日本の北の方に「イーハトーブ」と名付けられた国がある。面積は日本の県のなかで一番大きい。四国よりほんの少し小さく、イスラエル国よりも少しだけ小さいほどだ。
 そんなイーハトーブ国からは、少ない人口に見合わず、人口比で当然といえる東京都を除けば、山口県に次いで二番目という、たくさんの総理大臣を輩出している。

 有名人も数多いのだが、この数年になって、とんでもない物凄い野球キャラクターが数名登場してきて、世界中にイーハトーブの名が一気に広まった。
 それが大谷翔平と佐々木朗希で、もう一人菊池雄星もいる。後に続く佐々木麟太郎も三名に匹敵する活躍が予想されている。
 すぐ隣の地域でも、落合博満という凄い選手を出した。

 そもそもイーハトーブとは「葉っぱを食べる国」(イート・ハーブ)という意味で、その理由は名付け親の童話作家Mが仏教の敬虔な信者で、殺生を嫌い、精進食を好んだからといわれている。
 でも、葉っぱを食べて2m近い高身長の世界的スポーツ選手が育つとは思えないのだが。
 イーハトーブ国からは、随分前だが、三船久蔵と藤原敏男という、これも歴史に残る物凄い格闘家を輩出している。しかし彼らがイーハトーブ食だったかは分からない。

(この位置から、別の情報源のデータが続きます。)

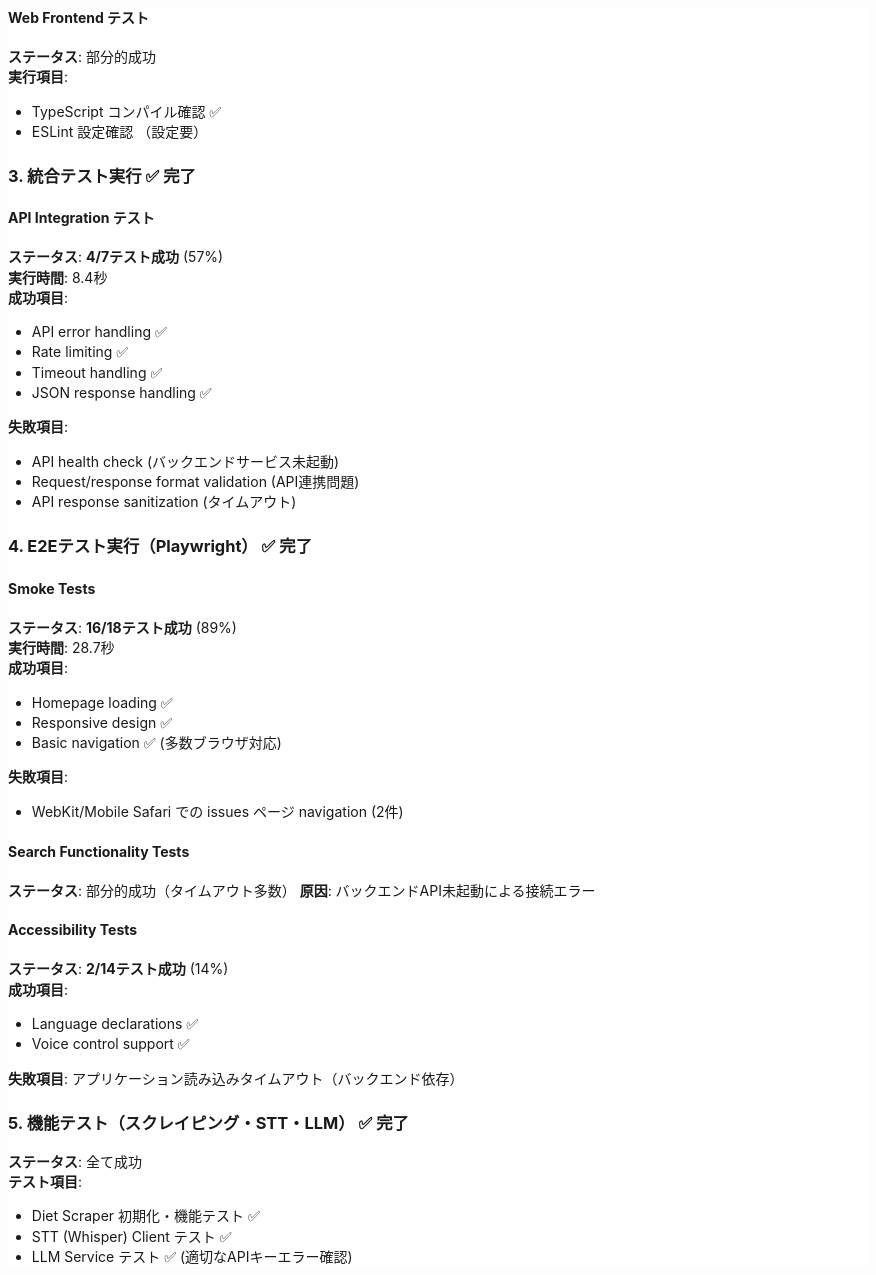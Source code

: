 #### Web Frontend テスト
**ステータス**: 部分的成功  
**実行項目**:
- TypeScript コンパイル確認 ✅
- ESLint 設定確認 （設定要）

### 3. 統合テスト実行 ✅ 完了

#### API Integration テスト
**ステータス**: **4/7テスト成功** (57%)  
**実行時間**: 8.4秒  
**成功項目**:
- API error handling ✅
- Rate limiting ✅  
- Timeout handling ✅
- JSON response handling ✅

**失敗項目**:
- API health check (バックエンドサービス未起動)
- Request/response format validation (API連携問題)
- API response sanitization (タイムアウト)

### 4. E2Eテスト実行（Playwright） ✅ 完了

#### Smoke Tests
**ステータス**: **16/18テスト成功** (89%)  
**実行時間**: 28.7秒  
**成功項目**:
- Homepage loading ✅
- Responsive design ✅  
- Basic navigation ✅ (多数ブラウザ対応)

**失敗項目**:  
- WebKit/Mobile Safari での issues ページ navigation (2件)

#### Search Functionality Tests  
**ステータス**: 部分的成功（タイムアウト多数）
**原因**: バックエンドAPI未起動による接続エラー

#### Accessibility Tests
**ステータス**: **2/14テスト成功** (14%)  
**成功項目**:
- Language declarations ✅
- Voice control support ✅

**失敗項目**: アプリケーション読み込みタイムアウト（バックエンド依存）

### 5. 機能テスト（スクレイピング・STT・LLM） ✅ 完了

**ステータス**: 全て成功  
**テスト項目**:
- Diet Scraper 初期化・機能テスト ✅
- STT (Whisper) Client テスト ✅  
- LLM Service テスト ✅ (適切なAPIキーエラー確認)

 私は大谷翔平の報道を見ていて、日本中が夢中になっているなかで、彼の純粋な精神性に惹かれるのだが、それは名付け親のMに共通するものを感じるのだ。
 Mは、生きているうちには誰からも、何一つ正当な評価を受けず、無名で貧しいまま結核で死んでいったが、とてつもない純粋純真な心根だけをこの世に残していった。
 まるで大谷が、Mに与えられるべきだった評価を、まとめて受けて無念を晴らしているようにさえ見える。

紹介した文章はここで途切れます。